For best results, elect a pen that has a fine point that will make the thinnest line possible, and cover the line with your embroidery. Some less expensive brands of these pens make a thick, ugly line that seeps into the fibers of the fabric. Thick lines are more difficult to completely cover with embroidery floss and are difficult to remove. I suspect that this is where many stitchers run into problems, as so much ink has seeped into the fabric.

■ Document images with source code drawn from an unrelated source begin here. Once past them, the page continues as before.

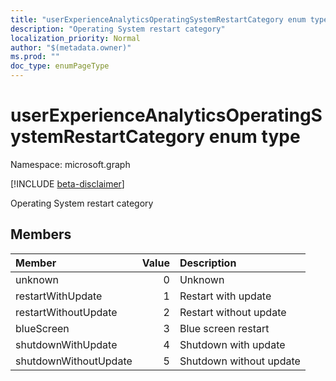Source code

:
 ```yaml
---
title: "userExperienceAnalyticsOperatingSystemRestartCategory enum type"
description: "Operating System restart category"
localization_priority: Normal
author: "$(metadata.owner)"
ms.prod: ""
doc_type: enumPageType
---
```


# userExperienceAnalyticsOperatingSystemRestartCategory enum type

Namespace: microsoft.graph

[!INCLUDE [beta-disclaimer](../../includes/beta-disclaimer.md)]

Operating System restart category

## Members

| Member                | Value | Description             |
| :-------------------- | ----: | :---------------------- |
| unknown               | 0     | Unknown                 |
| restartWithUpdate     | 1     | Restart with update     |
| restartWithoutUpdate  | 2     | Restart without update  |
| blueScreen            | 3     | Blue screen restart     |
| shutdownWithUpdate    | 4     | Shutdown with update    |
| shutdownWithoutUpdate | 5     | Shutdown without update |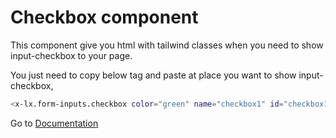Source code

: # Checkbox component
This component give you html with tailwind classes when you need to show input-checkbox to your page.


You just need to copy below tag and paste at place you want to show input-checkbox,

```bash
<x-lx.form-inputs.checkbox color="green" name="checkbox1" id="checkbox1"/>
```

Go to [Documentation](../README.md)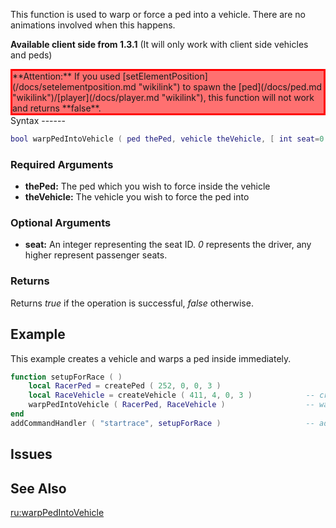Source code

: This function is used to warp or force a ped into a vehicle. There are no animations involved when this happens.

**Available client side from 1.3.1** (It will only work with client side vehicles and peds)

<div style="background: #FF7070; border: 3px solid #FF0000;">
**Attention:** If you used [setElementPosition](/docs/setelementposition.md "wikilink") to spawn the [ped](/docs/ped.md "wikilink")/[player](/docs/player.md "wikilink"), this function will not work and returns **false**.

</div>
Syntax
------

``` lua
bool warpPedIntoVehicle ( ped thePed, vehicle theVehicle, [ int seat=0 ] )          
```

### Required Arguments

-   **thePed:** The ped which you wish to force inside the vehicle
-   **theVehicle:** The vehicle you wish to force the ped into

### Optional Arguments

-   **seat:** An integer representing the seat ID. *0* represents the driver, any higher represent passenger seats.

### Returns

Returns *true* if the operation is successful, *false* otherwise.

Example
-------

This example creates a vehicle and warps a ped inside immediately.

``` lua
function setupForRace ( )
    local RacerPed = createPed ( 252, 0, 0, 3 )
    local RaceVehicle = createVehicle ( 411, 4, 0, 3 )            -- create a vehicle.
    warpPedIntoVehicle ( RacerPed, RaceVehicle )                  -- warp the ped straight into the vehicle
end
addCommandHandler ( "startrace", setupForRace )                   -- add a command to start race
```

Issues
------

See Also
--------

[ru:warpPedIntoVehicle](/docs/ru-warppedintovehicle.md "wikilink")
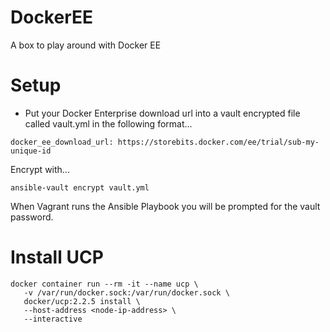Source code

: # DockerEE
A box to play around with Docker EE

# Setup

* Put your Docker Enterprise download url into a vault encrypted file called vault.yml in the following format...

```
docker_ee_download_url: https://storebits.docker.com/ee/trial/sub-my-unique-id
```

Encrypt with...

```
ansible-vault encrypt vault.yml
```

When Vagrant runs the Ansible Playbook you will be prompted for the vault password.

# Install UCP

```
docker container run --rm -it --name ucp \
   -v /var/run/docker.sock:/var/run/docker.sock \
   docker/ucp:2.2.5 install \
   --host-address <node-ip-address> \
   --interactive
```
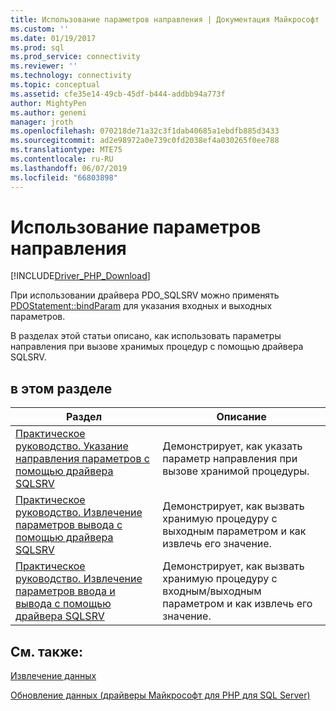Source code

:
 ```yaml
---
title: Использование параметров направления | Документация Майкрософт
ms.custom: ''
ms.date: 01/19/2017
ms.prod: sql
ms.prod_service: connectivity
ms.reviewer: ''
ms.technology: connectivity
ms.topic: conceptual
ms.assetid: cfe35e14-49cb-45df-b444-addbb94a773f
author: MightyPen
ms.author: genemi
manager: jroth
ms.openlocfilehash: 070218de71a32c3f1dab40685a1ebdfb885d3433
ms.sourcegitcommit: ad2e98972a0e739c0fd2038ef4a030265f0ee788
ms.translationtype: MTE75
ms.contentlocale: ru-RU
ms.lasthandoff: 06/07/2019
ms.locfileid: "66803898"
---
```

# <a name="using-directional-parameters"></a>Использование параметров направления
[!INCLUDE[Driver_PHP_Download](../../includes/driver_php_download.md)]

При использовании драйвера PDO_SQLSRV можно применять [PDOStatement::bindParam](../../connect/php/pdostatement-bindparam.md) для указания входных и выходных параметров.  
  
В разделах этой статьи описано, как использовать параметры направления при вызове хранимых процедур с помощью драйвера SQLSRV.  
  
## <a name="in-this-section"></a>в этом разделе  
  
|Раздел|Описание|  
|---------|---------------|  
|[Практическое руководство. Указание направления параметров с помощью драйвера SQLSRV](../../connect/php/how-to-specify-parameter-direction-using-the-sqlsrv-driver.md)|Демонстрирует, как указать параметр направления при вызове хранимой процедуры.|  
|[Практическое руководство. Извлечение параметров вывода с помощью драйвера SQLSRV](../../connect/php/how-to-retrieve-output-parameters-using-the-sqlsrv-driver.md)|Демонстрирует, как вызвать хранимую процедуру с выходным параметром и как извлечь его значение.|  
|[Практическое руководство. Извлечение параметров ввода и вывода с помощью драйвера SQLSRV](../../connect/php/how-to-retrieve-input-and-output-parameters-using-the-sqlsrv-driver.md)|Демонстрирует, как вызвать хранимую процедуру с входным/выходным параметром и как извлечь его значение.|  
  
## <a name="see-also"></a>См. также:  
[Извлечение данных](../../connect/php/retrieving-data.md)  

[Обновление данных (драйверы Майкрософт для PHP для SQL Server)](../../connect/php/updating-data-microsoft-drivers-for-php-for-sql-server.md)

I use the DMC pens for marking my fabric for most hand embroidery or surface embroidery project. The lines made by this particular pen are crisp and thin. I’ve never had any problem removing the ink, nor has the ink ever reappeared, because I properly wash each piece after completing the embroidery. There are pieces in my collection that were worked years ago using water-soluble pens, and no traces of ink have reappeared. This is due to properly removing the ink from the fabric.
My best advice is to always test any temporary (or permanent) marking method to make sure performs as expected, and that it doesn’t bleed or smudge making it difficult to follow your stitching lines. If in doubt, use an alternate marking method.